*Work instruction:*
Return all lines below containing the word "wiki".

-- Extracted records follows --

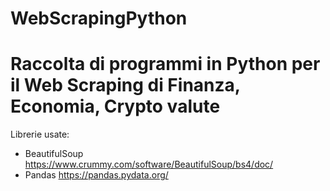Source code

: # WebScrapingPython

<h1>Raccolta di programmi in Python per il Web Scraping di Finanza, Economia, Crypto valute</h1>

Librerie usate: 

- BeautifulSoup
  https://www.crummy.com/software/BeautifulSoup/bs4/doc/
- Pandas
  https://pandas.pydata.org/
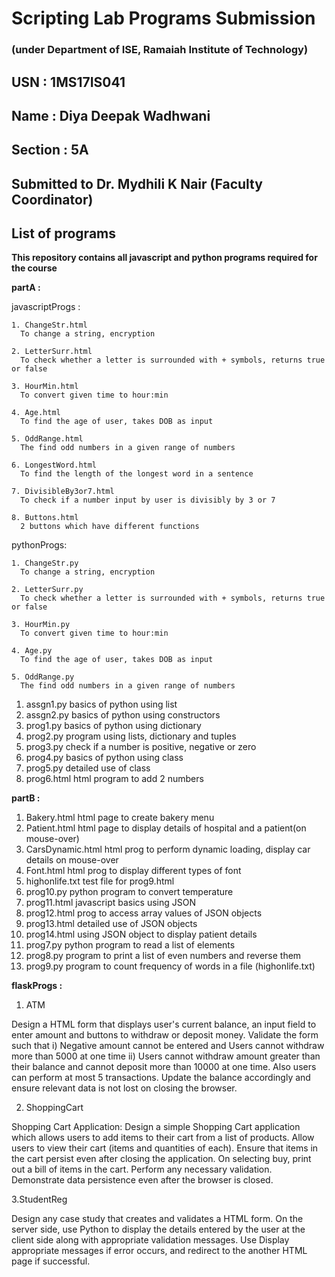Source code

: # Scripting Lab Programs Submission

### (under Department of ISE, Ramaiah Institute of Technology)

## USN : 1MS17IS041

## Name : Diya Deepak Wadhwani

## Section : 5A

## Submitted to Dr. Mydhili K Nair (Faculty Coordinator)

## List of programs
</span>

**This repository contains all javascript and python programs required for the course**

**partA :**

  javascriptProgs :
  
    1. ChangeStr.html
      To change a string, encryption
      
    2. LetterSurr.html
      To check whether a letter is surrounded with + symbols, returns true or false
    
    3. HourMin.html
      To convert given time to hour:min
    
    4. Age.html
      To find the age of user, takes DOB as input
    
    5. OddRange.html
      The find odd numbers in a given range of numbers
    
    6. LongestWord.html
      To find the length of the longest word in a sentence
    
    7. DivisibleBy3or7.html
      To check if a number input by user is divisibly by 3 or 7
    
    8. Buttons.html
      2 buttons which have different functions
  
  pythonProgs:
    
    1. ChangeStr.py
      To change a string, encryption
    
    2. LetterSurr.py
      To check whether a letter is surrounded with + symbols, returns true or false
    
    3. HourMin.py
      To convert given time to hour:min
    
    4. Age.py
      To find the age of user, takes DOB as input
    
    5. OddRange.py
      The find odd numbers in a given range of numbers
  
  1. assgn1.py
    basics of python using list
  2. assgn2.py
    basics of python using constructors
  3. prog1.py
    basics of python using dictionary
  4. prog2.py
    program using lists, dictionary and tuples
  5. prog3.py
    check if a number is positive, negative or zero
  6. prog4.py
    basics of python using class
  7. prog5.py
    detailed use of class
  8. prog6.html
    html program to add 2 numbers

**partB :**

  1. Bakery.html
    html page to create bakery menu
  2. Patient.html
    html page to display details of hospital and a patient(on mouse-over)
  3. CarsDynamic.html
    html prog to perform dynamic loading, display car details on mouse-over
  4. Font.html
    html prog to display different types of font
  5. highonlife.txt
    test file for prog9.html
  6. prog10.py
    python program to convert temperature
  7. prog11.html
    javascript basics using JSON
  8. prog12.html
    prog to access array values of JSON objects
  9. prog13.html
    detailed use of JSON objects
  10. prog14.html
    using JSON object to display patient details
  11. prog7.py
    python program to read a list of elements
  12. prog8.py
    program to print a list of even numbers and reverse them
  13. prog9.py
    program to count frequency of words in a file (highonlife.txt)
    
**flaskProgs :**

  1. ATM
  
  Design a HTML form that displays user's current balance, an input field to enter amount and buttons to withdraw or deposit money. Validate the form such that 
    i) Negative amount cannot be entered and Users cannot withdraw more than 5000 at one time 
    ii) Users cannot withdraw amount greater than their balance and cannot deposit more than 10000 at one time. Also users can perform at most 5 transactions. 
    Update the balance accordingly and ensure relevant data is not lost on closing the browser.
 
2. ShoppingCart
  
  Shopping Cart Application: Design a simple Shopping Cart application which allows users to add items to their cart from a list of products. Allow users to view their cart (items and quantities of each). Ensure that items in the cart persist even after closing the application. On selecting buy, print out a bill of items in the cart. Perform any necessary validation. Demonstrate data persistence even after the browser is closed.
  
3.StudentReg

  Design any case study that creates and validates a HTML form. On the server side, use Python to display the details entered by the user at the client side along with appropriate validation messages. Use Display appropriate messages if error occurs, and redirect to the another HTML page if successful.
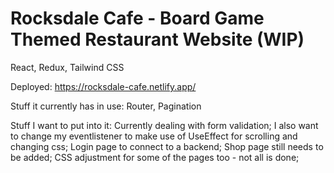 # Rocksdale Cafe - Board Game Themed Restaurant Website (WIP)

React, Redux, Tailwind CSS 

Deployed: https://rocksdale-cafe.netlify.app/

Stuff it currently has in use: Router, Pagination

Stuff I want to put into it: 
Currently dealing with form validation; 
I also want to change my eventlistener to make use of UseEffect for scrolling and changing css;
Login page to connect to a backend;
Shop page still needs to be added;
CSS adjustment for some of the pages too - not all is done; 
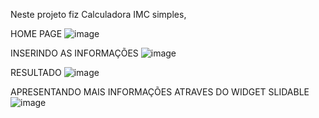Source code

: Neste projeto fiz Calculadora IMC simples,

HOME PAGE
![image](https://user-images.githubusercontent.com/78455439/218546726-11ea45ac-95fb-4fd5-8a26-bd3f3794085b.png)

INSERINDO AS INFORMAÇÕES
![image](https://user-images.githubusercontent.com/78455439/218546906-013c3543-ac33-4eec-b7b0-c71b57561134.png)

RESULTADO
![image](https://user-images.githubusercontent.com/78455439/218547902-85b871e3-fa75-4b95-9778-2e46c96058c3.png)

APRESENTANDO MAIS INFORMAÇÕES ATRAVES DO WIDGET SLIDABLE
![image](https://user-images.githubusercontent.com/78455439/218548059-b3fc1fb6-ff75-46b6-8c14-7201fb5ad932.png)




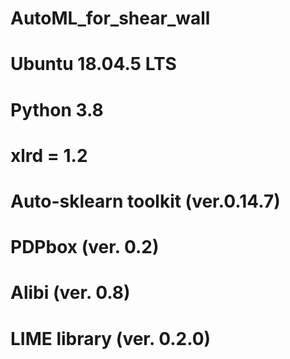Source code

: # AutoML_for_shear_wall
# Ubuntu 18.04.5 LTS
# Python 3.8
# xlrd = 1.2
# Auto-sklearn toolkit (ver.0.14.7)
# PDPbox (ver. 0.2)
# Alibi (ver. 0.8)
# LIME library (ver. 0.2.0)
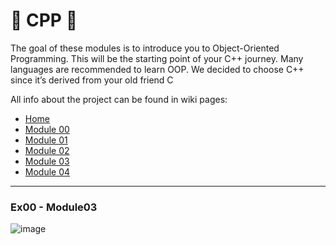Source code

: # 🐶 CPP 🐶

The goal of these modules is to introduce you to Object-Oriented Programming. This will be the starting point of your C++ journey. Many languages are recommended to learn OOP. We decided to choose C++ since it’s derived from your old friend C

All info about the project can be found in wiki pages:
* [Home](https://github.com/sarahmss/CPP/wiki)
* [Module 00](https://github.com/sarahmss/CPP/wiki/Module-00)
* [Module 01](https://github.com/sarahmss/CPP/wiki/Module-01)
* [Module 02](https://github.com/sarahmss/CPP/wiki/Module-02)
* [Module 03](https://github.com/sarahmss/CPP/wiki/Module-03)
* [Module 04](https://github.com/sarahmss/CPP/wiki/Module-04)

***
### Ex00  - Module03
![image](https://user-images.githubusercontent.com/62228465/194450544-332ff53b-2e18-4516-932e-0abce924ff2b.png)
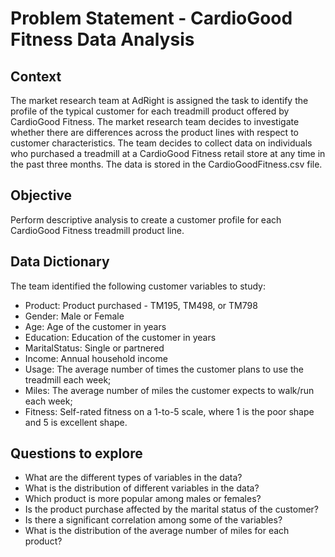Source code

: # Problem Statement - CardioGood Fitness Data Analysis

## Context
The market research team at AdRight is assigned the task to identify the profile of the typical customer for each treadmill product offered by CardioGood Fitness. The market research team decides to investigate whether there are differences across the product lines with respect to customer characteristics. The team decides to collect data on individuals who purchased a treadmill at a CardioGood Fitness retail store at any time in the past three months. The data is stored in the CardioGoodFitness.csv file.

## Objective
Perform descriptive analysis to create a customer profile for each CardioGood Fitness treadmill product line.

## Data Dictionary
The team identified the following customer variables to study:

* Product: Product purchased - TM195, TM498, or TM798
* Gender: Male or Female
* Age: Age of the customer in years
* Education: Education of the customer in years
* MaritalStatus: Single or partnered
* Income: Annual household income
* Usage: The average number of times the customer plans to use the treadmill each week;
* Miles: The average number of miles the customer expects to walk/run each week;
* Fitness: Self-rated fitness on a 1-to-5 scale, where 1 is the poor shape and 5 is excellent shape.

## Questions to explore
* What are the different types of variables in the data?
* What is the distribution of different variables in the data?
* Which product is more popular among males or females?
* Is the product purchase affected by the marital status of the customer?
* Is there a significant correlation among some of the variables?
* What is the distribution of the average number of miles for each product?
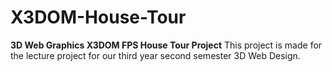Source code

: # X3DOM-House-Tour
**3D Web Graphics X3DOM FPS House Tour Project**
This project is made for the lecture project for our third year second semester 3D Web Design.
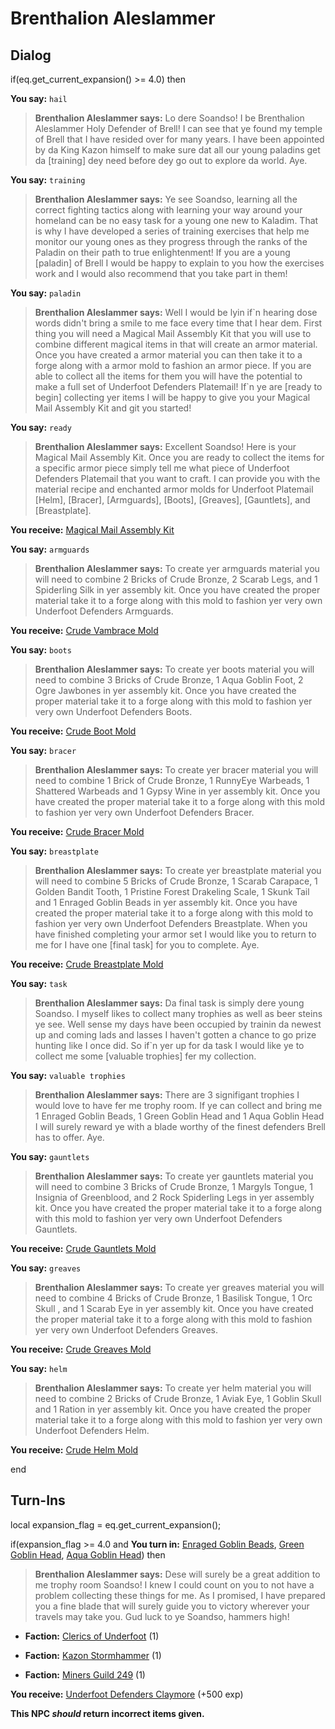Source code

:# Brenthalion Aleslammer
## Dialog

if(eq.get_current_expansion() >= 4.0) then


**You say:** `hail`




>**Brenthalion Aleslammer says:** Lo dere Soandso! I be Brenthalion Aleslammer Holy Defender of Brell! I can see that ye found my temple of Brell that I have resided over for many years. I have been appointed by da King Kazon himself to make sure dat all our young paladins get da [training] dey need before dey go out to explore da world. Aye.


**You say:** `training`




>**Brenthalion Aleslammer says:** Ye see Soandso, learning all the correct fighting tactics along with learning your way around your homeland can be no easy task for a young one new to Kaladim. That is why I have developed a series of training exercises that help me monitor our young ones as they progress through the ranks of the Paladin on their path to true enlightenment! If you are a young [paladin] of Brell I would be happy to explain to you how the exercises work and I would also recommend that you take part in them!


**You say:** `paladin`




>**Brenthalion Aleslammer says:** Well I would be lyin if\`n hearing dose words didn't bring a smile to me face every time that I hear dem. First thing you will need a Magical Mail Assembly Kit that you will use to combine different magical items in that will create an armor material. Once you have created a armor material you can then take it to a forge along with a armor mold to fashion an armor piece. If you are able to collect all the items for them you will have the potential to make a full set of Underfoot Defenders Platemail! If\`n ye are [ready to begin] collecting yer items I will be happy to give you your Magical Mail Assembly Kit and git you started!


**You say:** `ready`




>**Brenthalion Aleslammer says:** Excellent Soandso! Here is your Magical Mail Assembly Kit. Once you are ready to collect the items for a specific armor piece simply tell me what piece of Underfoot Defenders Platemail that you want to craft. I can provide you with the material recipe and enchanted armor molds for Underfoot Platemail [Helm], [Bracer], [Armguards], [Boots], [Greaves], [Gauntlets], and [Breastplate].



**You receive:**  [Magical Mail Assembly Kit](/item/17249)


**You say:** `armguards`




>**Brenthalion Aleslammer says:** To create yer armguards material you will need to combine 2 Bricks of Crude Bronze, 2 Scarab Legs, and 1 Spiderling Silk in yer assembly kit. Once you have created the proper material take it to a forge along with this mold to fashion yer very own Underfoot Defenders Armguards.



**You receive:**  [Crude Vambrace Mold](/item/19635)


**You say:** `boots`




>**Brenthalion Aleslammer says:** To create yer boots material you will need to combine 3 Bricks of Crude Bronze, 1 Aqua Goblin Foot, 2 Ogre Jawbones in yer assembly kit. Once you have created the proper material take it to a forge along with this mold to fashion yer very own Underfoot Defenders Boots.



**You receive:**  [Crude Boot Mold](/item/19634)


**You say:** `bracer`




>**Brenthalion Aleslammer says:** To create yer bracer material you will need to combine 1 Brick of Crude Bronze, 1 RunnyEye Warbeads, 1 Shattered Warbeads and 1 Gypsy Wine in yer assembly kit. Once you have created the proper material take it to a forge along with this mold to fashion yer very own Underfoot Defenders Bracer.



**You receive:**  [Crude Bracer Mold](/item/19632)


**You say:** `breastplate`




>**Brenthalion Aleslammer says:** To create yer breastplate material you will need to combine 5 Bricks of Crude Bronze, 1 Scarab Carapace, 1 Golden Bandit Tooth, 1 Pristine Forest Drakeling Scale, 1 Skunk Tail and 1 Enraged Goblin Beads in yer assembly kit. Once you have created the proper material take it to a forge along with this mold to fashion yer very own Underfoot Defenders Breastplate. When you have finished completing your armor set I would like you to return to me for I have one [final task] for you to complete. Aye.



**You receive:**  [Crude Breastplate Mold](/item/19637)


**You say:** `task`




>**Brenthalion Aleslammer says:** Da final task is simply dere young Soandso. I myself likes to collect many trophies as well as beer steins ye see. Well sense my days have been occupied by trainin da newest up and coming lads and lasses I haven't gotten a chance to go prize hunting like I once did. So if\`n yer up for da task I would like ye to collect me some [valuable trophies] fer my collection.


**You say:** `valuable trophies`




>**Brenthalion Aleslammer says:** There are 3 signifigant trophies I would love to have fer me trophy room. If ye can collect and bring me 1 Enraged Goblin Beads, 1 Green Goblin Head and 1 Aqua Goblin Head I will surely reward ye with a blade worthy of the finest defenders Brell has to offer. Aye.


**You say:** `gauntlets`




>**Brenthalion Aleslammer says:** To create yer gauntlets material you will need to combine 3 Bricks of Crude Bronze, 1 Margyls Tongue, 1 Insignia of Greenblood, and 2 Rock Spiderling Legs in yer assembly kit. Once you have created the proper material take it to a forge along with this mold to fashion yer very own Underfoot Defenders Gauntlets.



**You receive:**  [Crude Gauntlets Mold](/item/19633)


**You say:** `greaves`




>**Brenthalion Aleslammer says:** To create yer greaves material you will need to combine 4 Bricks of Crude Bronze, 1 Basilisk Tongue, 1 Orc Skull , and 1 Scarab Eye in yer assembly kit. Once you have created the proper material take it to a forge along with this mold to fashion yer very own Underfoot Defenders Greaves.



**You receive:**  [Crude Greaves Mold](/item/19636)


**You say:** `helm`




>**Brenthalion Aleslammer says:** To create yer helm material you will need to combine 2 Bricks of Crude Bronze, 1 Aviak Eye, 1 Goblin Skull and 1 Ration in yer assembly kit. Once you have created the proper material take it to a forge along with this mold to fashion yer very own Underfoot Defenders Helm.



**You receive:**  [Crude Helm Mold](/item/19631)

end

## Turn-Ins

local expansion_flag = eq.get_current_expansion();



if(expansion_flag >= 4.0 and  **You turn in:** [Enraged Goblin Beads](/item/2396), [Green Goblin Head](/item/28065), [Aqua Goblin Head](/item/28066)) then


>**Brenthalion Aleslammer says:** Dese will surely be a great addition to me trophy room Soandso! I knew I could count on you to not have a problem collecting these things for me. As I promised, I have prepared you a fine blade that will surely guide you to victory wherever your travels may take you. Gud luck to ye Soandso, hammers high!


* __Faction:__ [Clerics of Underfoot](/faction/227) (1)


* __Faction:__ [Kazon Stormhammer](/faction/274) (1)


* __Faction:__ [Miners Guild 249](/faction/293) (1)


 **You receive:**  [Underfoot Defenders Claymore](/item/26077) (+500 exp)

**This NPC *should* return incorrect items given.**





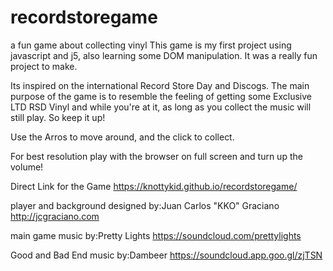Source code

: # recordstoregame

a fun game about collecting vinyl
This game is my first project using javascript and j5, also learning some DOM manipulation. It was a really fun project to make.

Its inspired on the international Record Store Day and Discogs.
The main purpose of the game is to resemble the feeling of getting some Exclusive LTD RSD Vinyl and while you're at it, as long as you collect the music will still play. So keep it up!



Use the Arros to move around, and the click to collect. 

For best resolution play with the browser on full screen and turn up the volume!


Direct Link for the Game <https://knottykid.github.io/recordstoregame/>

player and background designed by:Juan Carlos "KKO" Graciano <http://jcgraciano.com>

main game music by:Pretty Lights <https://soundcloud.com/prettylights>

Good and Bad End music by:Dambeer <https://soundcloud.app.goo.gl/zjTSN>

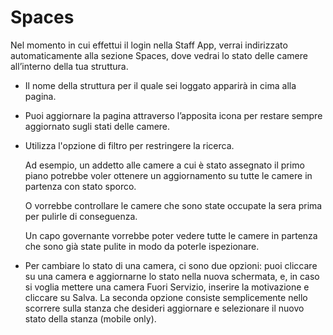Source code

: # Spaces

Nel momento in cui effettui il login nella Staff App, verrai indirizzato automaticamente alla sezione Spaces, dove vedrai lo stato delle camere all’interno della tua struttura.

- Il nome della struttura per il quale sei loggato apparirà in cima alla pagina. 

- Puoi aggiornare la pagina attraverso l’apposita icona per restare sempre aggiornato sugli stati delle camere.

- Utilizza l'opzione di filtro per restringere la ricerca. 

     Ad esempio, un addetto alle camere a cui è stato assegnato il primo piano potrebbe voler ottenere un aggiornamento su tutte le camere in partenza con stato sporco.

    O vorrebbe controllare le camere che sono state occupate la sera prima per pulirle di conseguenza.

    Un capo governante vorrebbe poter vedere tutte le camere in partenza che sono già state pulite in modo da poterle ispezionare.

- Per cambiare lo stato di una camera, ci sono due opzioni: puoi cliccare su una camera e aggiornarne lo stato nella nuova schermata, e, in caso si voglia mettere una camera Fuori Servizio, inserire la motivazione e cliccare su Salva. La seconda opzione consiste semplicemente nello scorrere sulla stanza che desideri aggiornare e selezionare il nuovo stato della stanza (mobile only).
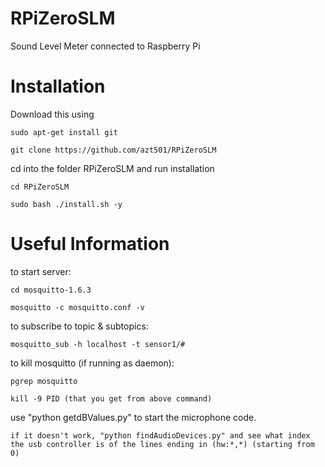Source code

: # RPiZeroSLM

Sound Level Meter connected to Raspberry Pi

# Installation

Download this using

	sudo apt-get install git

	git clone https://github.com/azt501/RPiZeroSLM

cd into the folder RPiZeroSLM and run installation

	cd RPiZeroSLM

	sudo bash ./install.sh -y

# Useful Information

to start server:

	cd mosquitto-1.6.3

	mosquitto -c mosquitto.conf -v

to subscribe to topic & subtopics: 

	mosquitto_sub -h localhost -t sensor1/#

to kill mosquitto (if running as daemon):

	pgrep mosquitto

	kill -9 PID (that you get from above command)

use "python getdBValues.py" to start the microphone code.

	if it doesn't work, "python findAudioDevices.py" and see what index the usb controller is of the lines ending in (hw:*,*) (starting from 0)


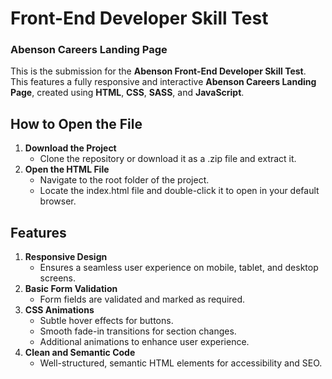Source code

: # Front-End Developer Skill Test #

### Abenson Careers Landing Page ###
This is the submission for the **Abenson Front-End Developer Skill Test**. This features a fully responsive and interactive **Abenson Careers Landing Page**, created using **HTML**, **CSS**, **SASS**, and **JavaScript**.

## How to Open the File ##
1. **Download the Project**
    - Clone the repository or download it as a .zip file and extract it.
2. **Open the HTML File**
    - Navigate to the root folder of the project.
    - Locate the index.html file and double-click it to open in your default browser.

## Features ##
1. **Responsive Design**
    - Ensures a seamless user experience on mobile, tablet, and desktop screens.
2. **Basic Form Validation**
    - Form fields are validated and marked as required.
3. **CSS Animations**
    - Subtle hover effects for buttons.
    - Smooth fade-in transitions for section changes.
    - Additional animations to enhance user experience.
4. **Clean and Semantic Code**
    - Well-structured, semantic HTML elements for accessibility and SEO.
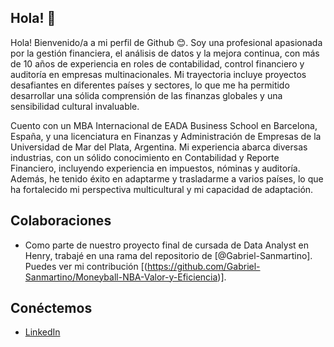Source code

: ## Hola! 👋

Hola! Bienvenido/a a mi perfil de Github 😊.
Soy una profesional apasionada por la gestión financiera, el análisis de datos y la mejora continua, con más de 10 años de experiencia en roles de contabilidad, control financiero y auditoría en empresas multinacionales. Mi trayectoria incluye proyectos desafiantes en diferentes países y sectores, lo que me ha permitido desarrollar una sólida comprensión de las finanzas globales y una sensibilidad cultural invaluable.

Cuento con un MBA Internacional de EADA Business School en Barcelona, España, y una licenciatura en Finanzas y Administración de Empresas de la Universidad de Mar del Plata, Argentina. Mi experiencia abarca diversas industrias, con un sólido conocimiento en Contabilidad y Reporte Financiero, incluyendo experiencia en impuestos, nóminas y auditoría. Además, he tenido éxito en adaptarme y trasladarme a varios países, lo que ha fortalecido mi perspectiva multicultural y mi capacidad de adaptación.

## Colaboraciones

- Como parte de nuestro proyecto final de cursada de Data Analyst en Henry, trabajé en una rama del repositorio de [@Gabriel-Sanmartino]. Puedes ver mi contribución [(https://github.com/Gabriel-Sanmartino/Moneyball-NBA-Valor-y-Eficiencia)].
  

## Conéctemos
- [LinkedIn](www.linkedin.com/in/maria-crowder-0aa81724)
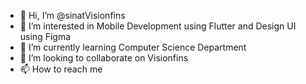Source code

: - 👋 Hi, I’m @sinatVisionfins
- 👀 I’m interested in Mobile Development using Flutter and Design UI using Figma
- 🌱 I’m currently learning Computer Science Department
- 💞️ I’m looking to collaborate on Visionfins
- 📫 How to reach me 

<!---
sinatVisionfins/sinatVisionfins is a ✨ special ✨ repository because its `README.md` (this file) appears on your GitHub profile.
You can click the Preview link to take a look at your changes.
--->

-- Extracted records concluded --

*Output for this exercise:*
All info about the project can be found in wiki pages:
* [Home](https://github.com/sarahmss/CPP/wiki)
* [Module 00](https://github.com/sarahmss/CPP/wiki/Module-00)
* [Module 01](https://github.com/sarahmss/CPP/wiki/Module-01)
* [Module 02](https://github.com/sarahmss/CPP/wiki/Module-02)
* [Module 03](https://github.com/sarahmss/CPP/wiki/Module-03)
* [Module 04](https://github.com/sarahmss/CPP/wiki/Module-04)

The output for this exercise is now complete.